Um dilema para observar: Eu não sabia se, naquele dia, eu ia como estudante de jornalismo (com bloco de anotações, gravador, senso crítico mode on) ou somente como um visitante qualquer do Templo Fo Guan Shan. Foram mais de 40 dias para eu escolher o que eu iria observar, e durante todo esse tempo ficava imaginando o que seria mais difícil, digamos mais desafiador (porque o que alimenta a alma de um (aspirante à) jornalista são os desafios). Gogoboys, prostitutas, skatistas, Culto Evangélico, Reunião Espírita, festa num terreiro de Umbanda... E enfim, Templo Budista. Eu precisava conhecer alguém ou alguém que conhecesse outra pessoa envolvida de alguma forma no grupo escolhido para ser ponte para eu chegar onde queria.
Deixaria em casa todas as visões pré- formadas que eu tinha, mas ao mesmo tempo teria de ir com algum conhecimento básico daquilo que iria observar. Tinha muitas dúvidas, e onde levá- las, como tirá- las, se eu estava apenas visitando o local? “Pessoas orientais, calmaria, lerdeza. Zen”. Isso tudo eu imaginava que encontraria num templo budista. Mainha me disse: “Vai sozinho? Eles vão querer te converter!” E minha mãe sempre me diz para eu não julgar nada nem ninguém. Budismo é religião? Foi a minha primeira dúvida. A colega que me acompanhou, minha confidente, disse- me que era estilo de vida.
Não vou mentir, estava tenso. “Pode entrar. Fique à vontade.” Quando ouvi essa frase, fingi que estava, super, em casa, bem à vontade. Tratei logo de matar a primeira curiosidade (aquela se Budismo é religião, estilo de vida ou o quê?).
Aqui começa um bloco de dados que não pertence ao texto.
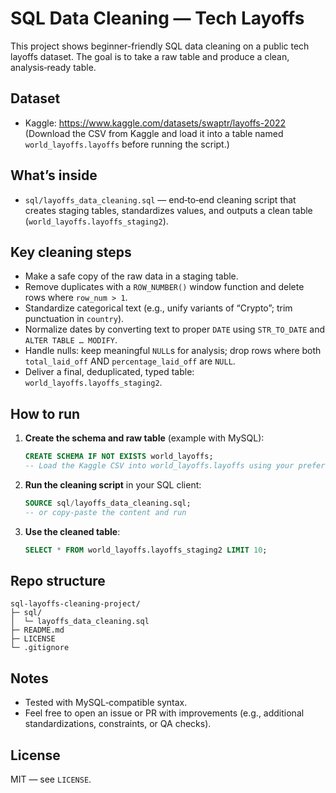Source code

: # SQL Data Cleaning — Tech Layoffs

This project shows beginner-friendly SQL data cleaning on a public tech layoffs dataset. The goal is to take a raw table and produce a clean, analysis‑ready table.

## Dataset
- Kaggle: https://www.kaggle.com/datasets/swaptr/layoffs-2022  
  (Download the CSV from Kaggle and load it into a table named `world_layoffs.layoffs` before running the script.)

## What’s inside
- `sql/layoffs_data_cleaning.sql` — end‑to‑end cleaning script that creates staging tables, standardizes values, and outputs a clean table (`world_layoffs.layoffs_staging2`).

## Key cleaning steps
- Make a safe copy of the raw data in a staging table.
- Remove duplicates with a `ROW_NUMBER()` window function and delete rows where `row_num > 1`.
- Standardize categorical text (e.g., unify variants of “Crypto”; trim punctuation in `country`). 
- Normalize dates by converting text to proper `DATE` using `STR_TO_DATE` and `ALTER TABLE … MODIFY`.
- Handle nulls: keep meaningful `NULL`s for analysis; drop rows where both `total_laid_off` AND `percentage_laid_off` are `NULL`.
- Deliver a final, deduplicated, typed table: `world_layoffs.layoffs_staging2`.

## How to run
1. **Create the schema and raw table** (example with MySQL):
   ```sql
   CREATE SCHEMA IF NOT EXISTS world_layoffs;
   -- Load the Kaggle CSV into world_layoffs.layoffs using your preferred method (MySQL Workbench import, `LOAD DATA INFILE`, or GUI).
   ```
2. **Run the cleaning script** in your SQL client:
   ```sql
   SOURCE sql/layoffs_data_cleaning.sql;
   -- or copy‑paste the content and run
   ```
3. **Use the cleaned table**:
   ```sql
   SELECT * FROM world_layoffs.layoffs_staging2 LIMIT 10;
   ```

## Repo structure
```
sql-layoffs-cleaning-project/
├─ sql/
│  └─ layoffs_data_cleaning.sql
├─ README.md
├─ LICENSE
└─ .gitignore
```

## Notes
- Tested with MySQL‑compatible syntax.
- Feel free to open an issue or PR with improvements (e.g., additional standardizations, constraints, or QA checks).

## License
MIT — see `LICENSE`.
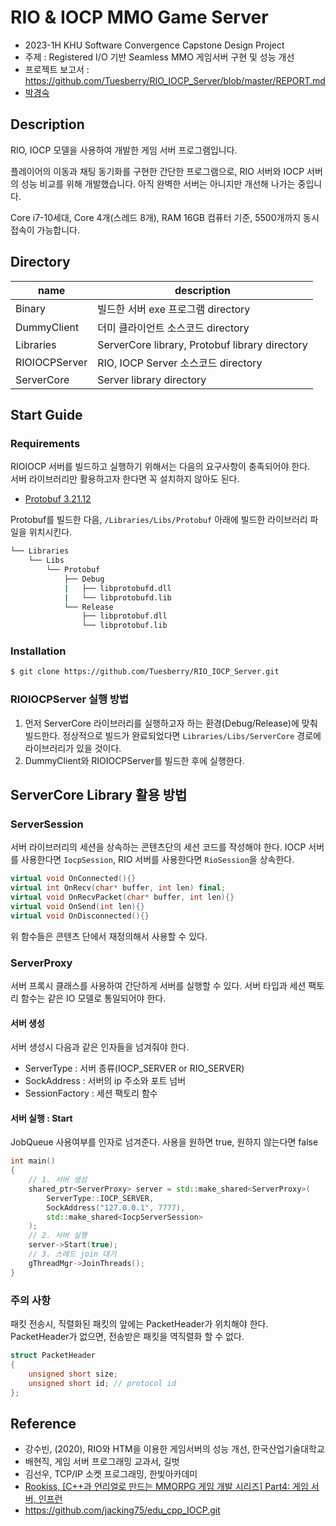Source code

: # RIO & IOCP MMO Game Server
* 2023-1H KHU Software Convergence Capstone Design Project
* 주제 : Registered I/O 기반 Seamless MMO 게임서버 구현 및 성능 개선
* 프로젝트 보고서 : https://github.com/Tuesberry/RIO_IOCP_Server/blob/master/REPORT.md
* [박경숙](https://github.com/Tuesberry)

## Description

RIO, IOCP 모델을 사용하여 개발한 게임 서버 프로그램입니다. </br>

플레이어의 이동과 채팅 동기화를 구현한 간단한 프로그램으로, RIO 서버와 IOCP 서버의 성능 비교를 위해 개발했습니다. 아직 완벽한 서버는 아니지만 개선해 나가는 중입니다.</br>

Core i7-10세대, Core 4개(스레드 8개), RAM 16GB 컴퓨터 기준, 5500개까지 동시접속이 가능합니다.

## Directory

| name     | description                                           |
| -------- | ------------------------------------------------------|
| Binary   | 빌드한 서버 exe 프로그램 directory                      |
| DummyClient | 더미 클라이언트 소스코드 directory                   |
| Libraries | ServerCore library, Protobuf library directory       |
| RIOIOCPServer  | RIO, IOCP Server 소스코드 directory              |
| ServerCore     | Server library directory                        |

## Start Guide

### Requirements
RIOIOCP 서버를 빌드하고 실행하기 위해서는 다음의 요구사항이 충족되어야 한다. </br>
서버 라이브러리만 활용하고자 한다면 꼭 설치하지 않아도 된다.

* [Protobuf 3.21.12](https://github.com/protocolbuffers/protobuf)

Protobuf를 빌드한 다음, `/Libraries/Libs/Protobuf` 아래에 빌드한 라이브러리 파일을 위치시킨다.</br>

```bash
└── Libraries
    └── Libs
        └── Protobuf
            ├── Debug
            |   ├── libprotobufd.dll 
            |   └── libprotobufd.lib
            └── Release
                ├── libprotobuf.dll 
                └── libprotobuf.lib
```

### Installation
```bash
$ git clone https://github.com/Tuesberry/RIO_IOCP_Server.git
```

### RIOIOCPServer 실행 방법
1. 먼저 ServerCore 라이브러리를 실행하고자 하는 환경(Debug/Release)에 맞춰 빌드한다. 정상적으로 빌드가 완료되었다면 `Libraries/Libs/ServerCore` 경로에 라이브러리가 있을 것이다.
2. DummyClient와 RIOIOCPServer를 빌드한 후에 실행한다.

## ServerCore Library 활용 방법

### ServerSession

서버 라이브러리의 세션을 상속하는 콘텐츠단의 세션 코드를 작성해야 한다.
IOCP 서버를 사용한다면 `IocpSession`, RIO 서버를 사용한다면 `RioSession`을 상속한다. 

```cpp
virtual void OnConnected(){}
virtual int OnRecv(char* buffer, int len) final;
virtual void OnRecvPacket(char* buffer, int len){}
virtual void OnSend(int len){}
virtual void OnDisconnected(){}
```

위 함수들은 콘텐츠 단에서 재정의해서 사용할 수 있다.

### ServerProxy

서버 프록시 클래스를 사용하여 간단하게 서버를 실행할 수 있다.
서버 타입과 세션 팩토리 함수는 같은 IO 모델로 통일되어야 한다. 

#### 서버 생성
서버 생성시 다음과 같은 인자들을 넘겨줘야 한다.

* ServerType : 서버 종류(IOCP_SERVER or RIO_SERVER)
* SockAddress : 서버의 ip 주소와 포트 넘버
* SessionFactory : 세션 팩토리 함수

#### 서버 실행 : Start
JobQueue 사용여부를 인자로 넘겨준다. 사용을 원하면 true, 원하지 않는다면 false

```cpp
int main()
{
    // 1. 서버 생성
    shared_ptr<ServerProxy> server = std::make_shared<ServerProxy>(
        ServerType::IOCP_SERVER,
        SockAddress("127.0.0.1", 7777),
        std::make_shared<IocpServerSession>
    );
    // 2. 서버 실행
    server->Start(true);
    // 3. 스레드 join 대기
    gThreadMgr->JoinThreads();
}
```

### 주의 사항

패킷 전송시, 직렬화된 패킷의 앞에는 PacketHeader가 위치해야 한다.
PacketHeader가 없으면, 전송받은 패킷을 역직렬화 할 수 없다.
```cpp
struct PacketHeader
{
	unsigned short size;
	unsigned short id; // protocol id 
};
```

## Reference
* 강수빈, (2020), RIO와 HTM을 이용한 게임서버의 성능 개선, 한국산업기술대학교
* 배현직, 게임 서버 프로그래밍 교과서, 길벗
* 김선우, TCP/IP 소켓 프로그래밍, 한빛아카데미
* [Rookiss, [C++과 언리얼로 만드는 MMORPG 게임 개발 시리즈] Part4: 게임 서버, 인프런](https://www.inflearn.com/course/%EC%96%B8%EB%A6%AC%EC%96%BC-3d-mmorpg-4)
* https://github.com/jacking75/edu_cpp_IOCP.git
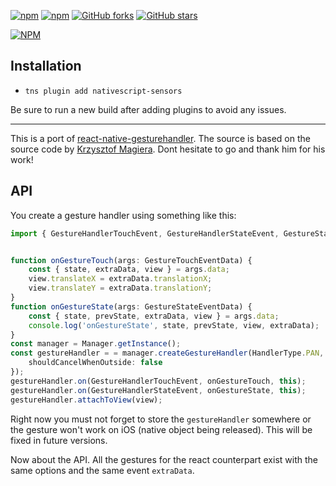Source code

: [![npm](https://img.shields.io/npm/v/nativescript-sensors.svg)](https://www.npmjs.com/package/nativescript-sensors)
[![npm](https://img.shields.io/npm/dt/nativescript-sensors.svg?label=npm%20downloads)](https://www.npmjs.com/package/nativescript-sensors)
[![GitHub forks](https://img.shields.io/github/forks/Akylas/nativescript-sensors.svg)](https://github.com/Akylas/nativescript-sensors/network)
[![GitHub stars](https://img.shields.io/github/stars/Akylas/nativescript-sensors.svg)](https://github.com/Akylas/nativescript-sensors/stargazers)

[![NPM](https://nodei.co/npm/nativescript-sensors.png?downloads=true&downloadRank=true&stars=true)](https://nodei.co/npm/nativescript-sensors/)

## Installation

* `tns plugin add nativescript-sensors`

Be sure to run a new build after adding plugins to avoid any issues.

---

This is a port of [react-native-gesturehandler](https://kmagiera.github.io/react-native-gesture-handler/).
The source is based on the source code by [Krzysztof Magiera](https://github.com/kmagiera). Dont hesitate to go and thank him for his work!


## API

You create a gesture handler using something like this:
```typescript 
import { GestureHandlerTouchEvent, GestureHandlerStateEvent, GestureStateEventData, GestureTouchEventData, HandlerType } from 'nativescript-sensors';


function onGestureTouch(args: GestureTouchEventData) {
    const { state, extraData, view } = args.data;
    view.translateX = extraData.translationX;
    view.translateY = extraData.translationY;
}
function onGestureState(args: GestureStateEventData) {
    const { state, prevState, extraData, view } = args.data;
    console.log('onGestureState', state, prevState, view, extraData);
}
const manager = Manager.getInstance();
const gestureHandler = = manager.createGestureHandler(HandlerType.PAN, 10, {
    shouldCancelWhenOutside: false
});
gestureHandler.on(GestureHandlerTouchEvent, onGestureTouch, this);
gestureHandler.on(GestureHandlerStateEvent, onGestureState, this);
gestureHandler.attachToView(view);
```

Right now you must not forget to store the ```gestureHandler``` somewhere or the gesture won't work on iOS (native object being released). This will be fixed in future versions.

Now about the API. All the gestures for the react counterpart exist with the same options and the same event ```extraData```.

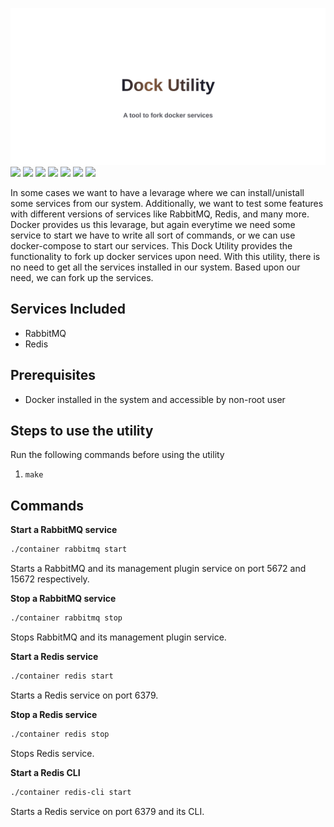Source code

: ![Krisalay|Dock Util](https://raw.githubusercontent.com/krisalay/dock-util/438e95352c7ec35c0f43243e5a95440c22d8900a/assets/banner.svg)
![](https://img.shields.io/github/languages/count/krisalay/dock-util?style=for-the-badge) ![](https://img.shields.io/tokei/lines/github/krisalay/dock-util?style=for-the-badge) ![](https://img.shields.io/github/issues-raw/krisalay/dock-util?style=for-the-badge) ![](https://img.shields.io/github/v/release/krisalay/dock-util?style=for-the-badge) ![](https://img.shields.io/github/last-commit/krisalay/dock-util?style=for-the-badge) ![](https://img.shields.io/github/contributors/krisalay/dock-util?style=for-the-badge) ![](https://img.shields.io/github/languages/code-size/krisalay/dock-util?style=for-the-badge)

In some cases we want to have a levarage where we can install/unistall some services from our system. Additionally, we want to test some features with different versions of services like RabbitMQ, Redis, and many more.
Docker provides us this levarage, but again everytime we need some service to start we have to write all sort of commands, or we can use docker-compose to start our services.
This Dock Utility provides the functionality to fork up docker services upon need. With this utility, there is no need to get all the services installed in our system. Based upon our need, we can fork up the services.

## Services Included

- RabbitMQ
- Redis

## Prerequisites
- Docker installed in the system and accessible by non-root user

## Steps to use the utility
Run the following commands before using the utility
1. `make`

## Commands
**Start a RabbitMQ service**
```sh
./container rabbitmq start
```
Starts a RabbitMQ and its management plugin service on port 5672 and 15672 respectively.

**Stop a RabbitMQ service**
```sh
./container rabbitmq stop
```
Stops RabbitMQ and its management plugin service.

**Start a Redis service**
```sh
./container redis start
```
Starts a Redis service on port 6379.

**Stop a Redis service**
```sh
./container redis stop
```
Stops Redis service.

**Start a Redis CLI**
```sh
./container redis-cli start
```
Starts a Redis service on port 6379 and its CLI.

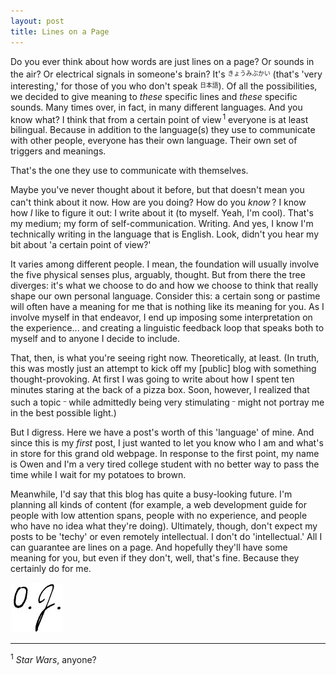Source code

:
 ```yaml
---
layout: post
title: Lines on a Page
---
```


Do you ever think about how words are just lines on a page? Or sounds in the air? Or electrical signals in someone's brain? It's <sup><sub>きょうみぶかい</sub></sup> (that's 'very interesting,' for those of you who don't speak <sup><sub>日本語</sub></sup>). Of all the possibilities, we decided to give meaning to <em>these</em> specific lines and <em>these</em> specific sounds. Many times over, in fact, in many different languages. And you know what? I think that from a certain point of view<sup><sub><sup><sub> </sub></sup></sub>1</sup> everyone is at least bilingual. Because in addition to the language(s) they use to communicate with other people, everyone has their own language. Their own set of triggers and meanings.

That's the one they use to communicate with themselves.

Maybe you've never thought about it before, but that doesn't mean you can't think about it now. How are you doing? How do you <em>know</em><sup><sub> </sub></sup>? I know how <em>I</em> like to figure it out: I write about it (to myself. Yeah, I'm cool). That's my medium; my form of self-communication. Writing. And yes, I know I'm technically writing in the language that is English. Look, didn't you hear my bit about 'a certain point of view?'

It varies among different people. I mean, the foundation will usually involve the five physical senses plus, arguably, thought. But from there the tree diverges: it's what we choose to do and how we choose to think that really shape our own personal language. Consider this: a certain song or pastime will often have a meaning for me that is nothing like its meaning for you. As I involve myself in that endeavor, I end up imposing some interpretation on the experience&#46;&#46;&#46; and creating a linguistic feedback loop that speaks both to myself and to anyone I decide to include.

That, then, is what you're seeing right now. Theoretically, at least. (In truth, this was mostly just an attempt to kick off my [public] blog with something thought-provoking. At first I was going to write about how I spent ten minutes staring at the back of a pizza box. Soon, however, I realized that such a topic <sup><sub>&ndash;</sub></sup> while admittedly being very stimulating <sup><sub>&ndash;</sub></sup> might not portray me in the best possible light.)

But I digress. Here we have a post's worth of this 'language' of mine. And since this is my <em>first</em> post, I just wanted to let you know who I am and what's in store for this grand old webpage. In response to the first point, my name is Owen and I'm a very tired college student with no better way to pass the time while I wait for my potatoes to brown.

Meanwhile, I'd say that this blog has quite a busy-looking future. I'm planning all kinds of content (for example, a web development guide for people with low attention spans, people with no experience, and people who have no idea what they're doing). Ultimately, though, don't expect my posts to be 'techy' or even remotely intellectual. I don't do 'intellectual.' All I can guarantee are lines on a page. And hopefully they'll have some meaning for you, but even if they don't, well, that's fine. Because they certainly do for me.

![&nbsp;* this should be a signature *&nbsp;](/images/signature-small.jpg "Not my legal signature")

___
<sup>1</sup> <em>Star Wars</em>, anyone?
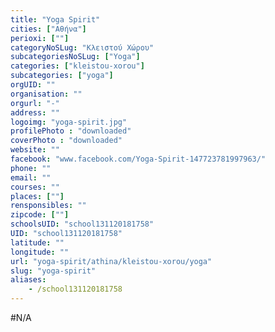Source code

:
 ```yaml
---
title: "Yoga Spirit"
cities: ["Αθήνα"]
perioxi: [""]
categoryNoSLug: "Κλειστού Χώρου"
subcategoriesNoSLug: ["Yoga"]
categories: ["kleistou-xorou"]
subcategories: ["yoga"]
orgUID: ""
organisation: ""
orgurl: "-"
address: ""
logoimg: "yoga-spirit.jpg"
profilePhoto : "downloaded"
coverPhoto : "downloaded"
website: ""
facebook: "www.facebook.com/Yoga-Spirit-147723781997963/"
phone: ""
email: ""
courses: ""
places: [""]
rensponsibles: ""
zipcode: [""]
schoolsUID: "school131120181758"
UID: "school131120181758"
latitude: ""
longitude: ""
url: "yoga-spirit/athina/kleistou-xorou/yoga"
slug: "yoga-spirit"
aliases:
    - /school131120181758
---
```





#N/A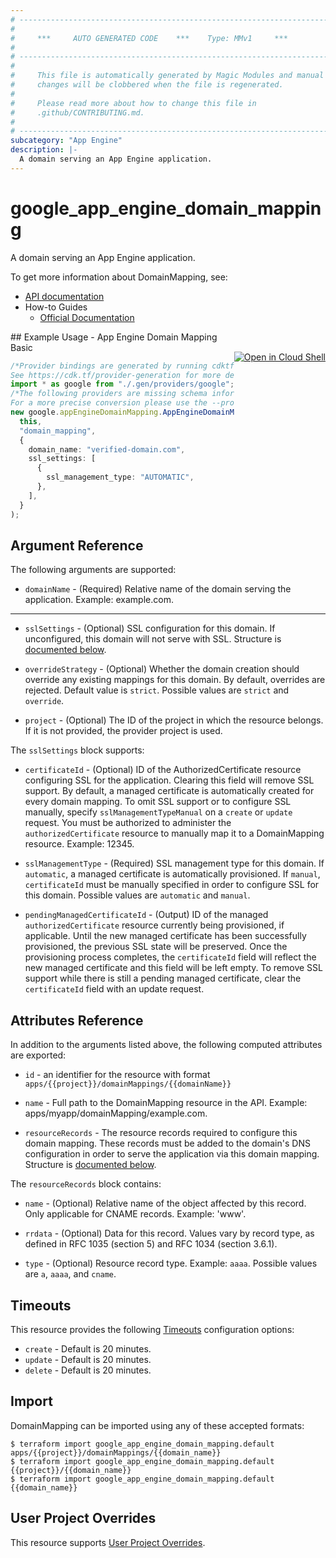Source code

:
 ```yaml
---
# ----------------------------------------------------------------------------
#
#     ***     AUTO GENERATED CODE    ***    Type: MMv1     ***
#
# ----------------------------------------------------------------------------
#
#     This file is automatically generated by Magic Modules and manual
#     changes will be clobbered when the file is regenerated.
#
#     Please read more about how to change this file in
#     .github/CONTRIBUTING.md.
#
# ----------------------------------------------------------------------------
subcategory: "App Engine"
description: |-
  A domain serving an App Engine application.
---
```


# google\_app\_engine\_domain\_mapping

A domain serving an App Engine application.

To get more information about DomainMapping, see:

* [API documentation](https://cloud.google.com/appengine/docs/admin-api/reference/rest/v1/apps.domainMappings)
* How-to Guides
  * [Official Documentation](https://cloud.google.com/appengine/docs/standard/python/mapping-custom-domains)

<div class = "oics-button" style="float: right; margin: 0 0 -15px">
  <a href="https://console.cloud.google.com/cloudshell/open?cloudshell_git_repo=https%3A%2F%2Fgithub.com%2Fterraform-google-modules%2Fdocs-examples.git&cloudshell_working_dir=app_engine_domain_mapping_basic&cloudshell_image=gcr.io%2Fgraphite-cloud-shell-images%2Fterraform%3Alatest&open_in_editor=main.tf&cloudshell_print=.%2Fmotd&cloudshell_tutorial=.%2Ftutorial.md" target="_blank">
    <img alt="Open in Cloud Shell" src="//gstatic.com/cloudssh/images/open-btn.svg" style="max-height: 44px; margin: 32px auto; max-width: 100%;">
  </a>
</div>
## Example Usage - App Engine Domain Mapping Basic

```typescript
/*Provider bindings are generated by running cdktf get.
See https://cdk.tf/provider-generation for more details.*/
import * as google from "./.gen/providers/google";
/*The following providers are missing schema information and might need manual adjustments to synthesize correctly: google.
For a more precise conversion please use the --provider flag in convert.*/
new google.appEngineDomainMapping.AppEngineDomainMapping(
  this,
  "domain_mapping",
  {
    domain_name: "verified-domain.com",
    ssl_settings: [
      {
        ssl_management_type: "AUTOMATIC",
      },
    ],
  }
);

```

## Argument Reference

The following arguments are supported:

* `domainName` -
  (Required)
  Relative name of the domain serving the application. Example: example.com.

***

*   `sslSettings` -
    (Optional)
    SSL configuration for this domain. If unconfigured, this domain will not serve with SSL.
    Structure is [documented below](#nested_ssl_settings).

*   `overrideStrategy` -
    (Optional)
    Whether the domain creation should override any existing mappings for this domain.
    By default, overrides are rejected.
    Default value is `strict`.
    Possible values are `strict` and `override`.

*   `project` - (Optional) The ID of the project in which the resource belongs.
    If it is not provided, the provider project is used.

<a name="nested_ssl_settings"></a>The `sslSettings` block supports:

*   `certificateId` -
    (Optional)
    ID of the AuthorizedCertificate resource configuring SSL for the application. Clearing this field will
    remove SSL support.
    By default, a managed certificate is automatically created for every domain mapping. To omit SSL support
    or to configure SSL manually, specify `sslManagementTypeManual` on a `create` or `update` request. You must be
    authorized to administer the `authorizedCertificate` resource to manually map it to a DomainMapping resource.
    Example: 12345.

*   `sslManagementType` -
    (Required)
    SSL management type for this domain. If `automatic`, a managed certificate is automatically provisioned.
    If `manual`, `certificateId` must be manually specified in order to configure SSL for this domain.
    Possible values are `automatic` and `manual`.

*   `pendingManagedCertificateId` -
    (Output)
    ID of the managed `authorizedCertificate` resource currently being provisioned, if applicable. Until the new
    managed certificate has been successfully provisioned, the previous SSL state will be preserved. Once the
    provisioning process completes, the `certificateId` field will reflect the new managed certificate and this
    field will be left empty. To remove SSL support while there is still a pending managed certificate, clear the
    `certificateId` field with an update request.

## Attributes Reference

In addition to the arguments listed above, the following computed attributes are exported:

*   `id` - an identifier for the resource with format `apps/{{project}}/domainMappings/{{domainName}}`

*   `name` -
    Full path to the DomainMapping resource in the API. Example: apps/myapp/domainMapping/example.com.

*   `resourceRecords` -
    The resource records required to configure this domain mapping. These records must be added to the domain's DNS
    configuration in order to serve the application via this domain mapping.
    Structure is [documented below](#nested_resource_records).

<a name="nested_resource_records"></a>The `resourceRecords` block contains:

*   `name` -
    (Optional)
    Relative name of the object affected by this record. Only applicable for CNAME records. Example: 'www'.

*   `rrdata` -
    (Optional)
    Data for this record. Values vary by record type, as defined in RFC 1035 (section 5) and RFC 1034 (section 3.6.1).

*   `type` -
    (Optional)
    Resource record type. Example: `aaaa`.
    Possible values are `a`, `aaaa`, and `cname`.

## Timeouts

This resource provides the following
[Timeouts](https://developer.hashicorp.com/terraform/plugin/sdkv2/resources/retries-and-customizable-timeouts) configuration options:

* `create` - Default is 20 minutes.
* `update` - Default is 20 minutes.
* `delete` - Default is 20 minutes.

## Import

DomainMapping can be imported using any of these accepted formats:

```console
$ terraform import google_app_engine_domain_mapping.default apps/{{project}}/domainMappings/{{domain_name}}
$ terraform import google_app_engine_domain_mapping.default {{project}}/{{domain_name}}
$ terraform import google_app_engine_domain_mapping.default {{domain_name}}
```

## User Project Overrides

This resource supports [User Project Overrides](https://registry.terraform.io/providers/hashicorp/google/latest/docs/guides/provider_reference#user_project_override).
A moça me deu um livrinho, que por incrível que pareça fica logo na entrada numa das estantes no grande salão cheio de mesas e livros. Entendi que é a mesma dúvida de todo mundo que não tem conhecimento algum. Aprendi que Budismo é ciência, religião e filosofia de vida. Assistir à celebração descalço, cânticos em outra língua, várias imagens (e o que elas significam?), oferendas (concretas) à elas, a Monja, as roupas, o silêncio, a interação, a concentração, a mudra (tipo o sinal da cruz), o Sutra Lótus (livrinho de ensinamentos), o Bodshisattva Avalokiteshvara (um dos budas), a meditação e o incenso. O incenso, aliás, foi a única dificuldade que me venceu. Para um alérgico, passar mais de duas horas numa sala com cerca de 40 pessoas e todas com um, era quase impossível sair de lá sem os olhos vermelhos e uma vontade gigante de espirrar. E como eu anotaria tudo? Pensei mil vezes se levaria algo para registrar. E ele, sempre ele, é meu confidente, mais que minha colega. O caderno de anotações. Contava tudo para ele e ele não tinha reação alguma. Em casa, ele me contou tudo.
Dali eu precisava sair, segundo as doutrinas dos Budas, com o coração cheio de generosidade, compaixão, alegria e equanimidade. Dessa última palavra fiz ligação direta e imediata com o Jornalismo. É sinônimo de imparcialidade e neutralidade. Não fui imparcial nem muito menos neutro, porém, estava, sim, como estudante de jornalismo (e que precisa ser “imparcial”), mesmo que camuflado de um visitante qualquer. Participei, rezei, perguntei, cantei, anotei, gravei, fotografei. Não queria perder nada.
O que a princípio seria difícil, no final tornou- se muito fácil. Não sei se porque eu me despi de todas as visões pré- formadas, ou se elas faziam sentido, de alguma forma. O respeito mútuo foi fundamental para o sucesso da observação.
Fui com pré- conceitos e saí sem preconceitos. Nada daquilo que parecia estranho era tão estranho. Na verdade, o que faltava era conhecimento, familiaridade. Tudo faz parte de um só mundo: O que vivemos. Em busca da perfeição, e, no mínimo, de paz e harmonia.